Co-location may well have a majority share of futures and options (F&O) trading in 2023-24 once again.
It accounted for 50.53 per cent of the National Stock Exchange (NSE) derivatives trading turnover in February, higher than the 50.1 per cent share seen in 2022-23 (FY23).
The share on the BSE was higher though February numbers showed a dip relative to the previous year.
Co-location is the practice by institutional investors to locate their servers on the site of the stock exchange, in exchange for a fee, to cut down on latency and trade that much faster.
The location can reduce fractions of a second from the time taken for the signal to travel to the stock exchange.
The speed gives an edge to electronic trading systems which can execute thousands of orders or more in the blink of an eye.
This was launched by the NSE in 2010. Co-location accounted for 8 per cent of the derivatives trading at the NSE in FY11, which jumped to over 17 per cent in FY12.
Non-algorithmic trading was the dominant mode of trading in FY11.
More than a decade on, it just accounts for a tenth of the trading in the derivatives segment.

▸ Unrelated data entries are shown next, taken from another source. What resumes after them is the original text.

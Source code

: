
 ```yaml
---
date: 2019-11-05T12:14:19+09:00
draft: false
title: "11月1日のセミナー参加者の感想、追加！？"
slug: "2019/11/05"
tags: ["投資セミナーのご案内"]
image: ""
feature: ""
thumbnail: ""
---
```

The share of trading coming through mobile phones has steadily increased over the past decade and it accounts for about 13 per cent of the share of trading turnover in the NSE derivatives segment.
Co-location also dom-inates trading in the cash market segment with over 36 per cent share on the NSE and 36.6 per cent on the BSE.

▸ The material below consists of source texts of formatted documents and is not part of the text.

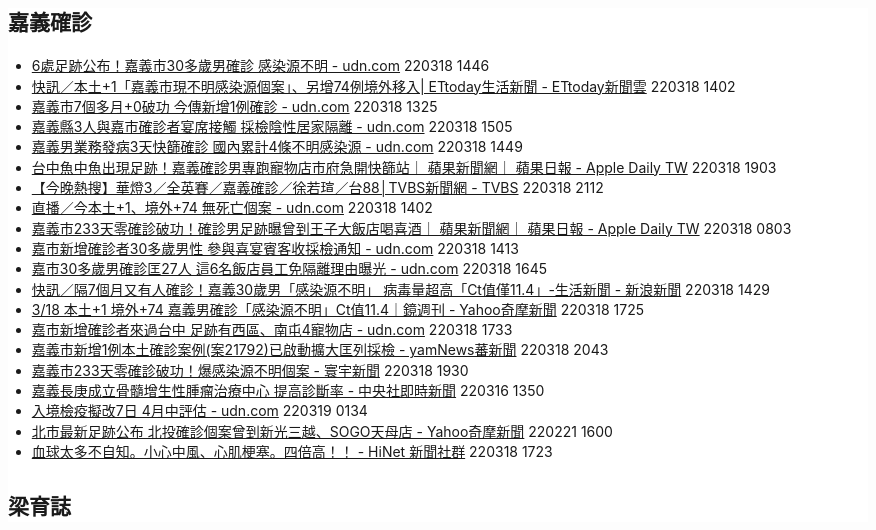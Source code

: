 ## 嘉義確診


- [6處足跡公布！嘉義市30多歲男確診 感染源不明 - udn.com](https://udn.com/news/story/120940/6174377 "6處足跡公布！嘉義市30多歲男確診 感染源不明 - udn.com") 220318 1446
- [快訊／本土+1「嘉義市現不明感染源個案」、另增74例境外移入| ETtoday生活新聞 - ETtoday新聞雲](https://www.ettoday.net/news/20220318/2210914.htm "快訊／本土+1「嘉義市現不明感染源個案」、另增74例境外移入| ETtoday生活新聞 - ETtoday新聞雲") 220318 1402
- [嘉義市7個多月+0破功 今傳新增1例確診 - udn.com](https://udn.com/news/story/6656/6174117 "嘉義市7個多月+0破功 今傳新增1例確診 - udn.com") 220318 1325
- [嘉義縣3人與嘉市確診者宴席接觸 採檢陰性居家隔離 - udn.com](https://udn.com/news/story/6656/6174458?from=udn-ch1_breaknews-1-0-news "嘉義縣3人與嘉市確診者宴席接觸 採檢陰性居家隔離 - udn.com") 220318 1505
- [嘉義男業務發病3天快篩確診 國內累計4條不明感染源 - udn.com](https://udn.com/news/story/120940/6174386?from=udn-ch1_breaknews-1-0-news "嘉義男業務發病3天快篩確診 國內累計4條不明感染源 - udn.com") 220318 1449
- [台中魚中魚出現足跡！嘉義確診男專跑寵物店市府急開快篩站｜ 蘋果新聞網｜ 蘋果日報 - Apple Daily TW](https://www.appledaily.com.tw/life/20220318/GPL5PVDTVJC6PKDN67ECZY3K2A/ "台中魚中魚出現足跡！嘉義確診男專跑寵物店市府急開快篩站｜ 蘋果新聞網｜ 蘋果日報 - Apple Daily TW") 220318 1903
- [【今晚熱搜】華燈3／全英賽／嘉義確診／徐若瑄／台88│TVBS新聞網 - TVBS](https://news.tvbs.com.tw/life/1744017 "【今晚熱搜】華燈3／全英賽／嘉義確診／徐若瑄／台88│TVBS新聞網 - TVBS") 220318 2112
- [直播／今本土+1、境外+74 無死亡個案 - udn.com](https://udn.com/news/story/120940/6173484 "直播／今本土+1、境外+74 無死亡個案 - udn.com") 220318 1402
- [嘉義市233天零確診破功！確診男足跡曝曾到王子大飯店喝喜酒｜ 蘋果新聞網｜ 蘋果日報 - Apple Daily TW](https://www.appledaily.com.tw/life/20220318/KGDO6D2HNJFG5EODDCDCZBDXCA/ "嘉義市233天零確診破功！確診男足跡曝曾到王子大飯店喝喜酒｜ 蘋果新聞網｜ 蘋果日報 - Apple Daily TW") 220318 0803
- [嘉市新增確診者30多歲男性 參與喜宴賓客收採檢通知 - udn.com](https://udn.com/news/story/6656/6174272?from=udn-catebreaknews_ch2 "嘉市新增確診者30多歲男性 參與喜宴賓客收採檢通知 - udn.com") 220318 1413
- [嘉市30多歲男確診匡27人 這6名飯店員工免隔離理由曝光 - udn.com](https://udn.com/news/story/120940/6174737?from=udn-catelistnews_ch2 "嘉市30多歲男確診匡27人 這6名飯店員工免隔離理由曝光 - udn.com") 220318 1645
- [快訊／隔7個月又有人確診！嘉義30歲男「感染源不明」 病毒量超高「Ct值僅11.4」-生活新聞 - 新浪新聞](https://news.sina.com.tw/article/20220318/41429726.html "快訊／隔7個月又有人確診！嘉義30歲男「感染源不明」 病毒量超高「Ct值僅11.4」-生活新聞 - 新浪新聞") 220318 1429
- [3/18 本土+1 境外+74 嘉義男確診「感染源不明」Ct值11.4｜鏡週刊 - Yahoo奇摩新聞](https://tw.news.yahoo.com/3-18-%E6%9C%AC%E5%9C%9F-1-%E5%A2%83%E5%A4%96-092500876.html "3/18 本土+1 境外+74 嘉義男確診「感染源不明」Ct值11.4｜鏡週刊 - Yahoo奇摩新聞") 220318 1725
- [嘉市新增確診者來過台中 足跡有西區、南屯4寵物店 - udn.com](https://udn.com/news/story/120940/6174895?from=udn-catebreaknews_ch2 "嘉市新增確診者來過台中 足跡有西區、南屯4寵物店 - udn.com") 220318 1733
- [嘉義市新增1例本土確診案例(案21792)已啟動擴大匡列採檢 - yamNews蕃新聞](http://n.yam.com/Article/20220318686403 "嘉義市新增1例本土確診案例(案21792)已啟動擴大匡列採檢 - yamNews蕃新聞") 220318 2043
- [嘉義市233天零確診破功！爆感染源不明個案 - 寰宇新聞](https://globalnewstv.com.tw/202203/182158/ "嘉義市233天零確診破功！爆感染源不明個案 - 寰宇新聞") 220318 1930
- [嘉義長庚成立骨髓增生性腫瘤治療中心 提高診斷率 - 中央社即時新聞](https://www.cna.com.tw/news/aloc/202203160170.aspx "嘉義長庚成立骨髓增生性腫瘤治療中心 提高診斷率 - 中央社即時新聞") 220316 1350
- [入境檢疫擬改7日 4月中評估 - udn.com](https://udn.com/news/story/120940/6175663 "入境檢疫擬改7日 4月中評估 - udn.com") 220319 0134
- [北市最新足跡公布 北投確診個案曾到新光三越、SOGO天母店 - Yahoo奇摩新聞](https://tw.news.yahoo.com/%E5%8C%97%E5%B8%82%E6%9C%80%E6%96%B0%E8%B6%B3%E8%B7%A1%E5%85%AC%E5%B8%83-%E5%8C%97%E6%8A%95%E7%A2%BA%E8%A8%BA%E5%80%8B%E6%A1%88%E6%9B%BE%E5%88%B0%E6%96%B0%E5%85%89%E4%B8%89%E8%B6%8A%E3%80%81sogo%E5%A4%A9%E6%AF%8D%E5%BA%97-082034093.html "北市最新足跡公布 北投確診個案曾到新光三越、SOGO天母店 - Yahoo奇摩新聞") 220221 1600
- [血球太多不自知。小心中風、心肌梗塞。四倍高！！ - HiNet 新聞社群](https://times.hinet.net/topic/23813073 "血球太多不自知。小心中風、心肌梗塞。四倍高！！ - HiNet 新聞社群") 220318 1723

## 梁育誌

Non-algo trading accounts for a larger share in the cash market compared to the derivatives segment at 17 per cent on the NSE and 26 per cent on the BSE.

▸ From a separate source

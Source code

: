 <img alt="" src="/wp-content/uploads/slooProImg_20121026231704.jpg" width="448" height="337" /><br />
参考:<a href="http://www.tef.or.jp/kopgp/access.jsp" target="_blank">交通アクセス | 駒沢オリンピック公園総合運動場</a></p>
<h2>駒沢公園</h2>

The mobile segment is larger in the cash market.
It constitutes a fifth of the mode of trading on the NSE, similarly on the BSE.
Cash market trading refers to the buying and selling of the shares of firms, whereas the derivatives segment allows a buyer to bet on their price movements without necessarily owning the stock.
Sebi has reportedly expr essed concerns about risks from unvetted algorithms that can pose systemic risks.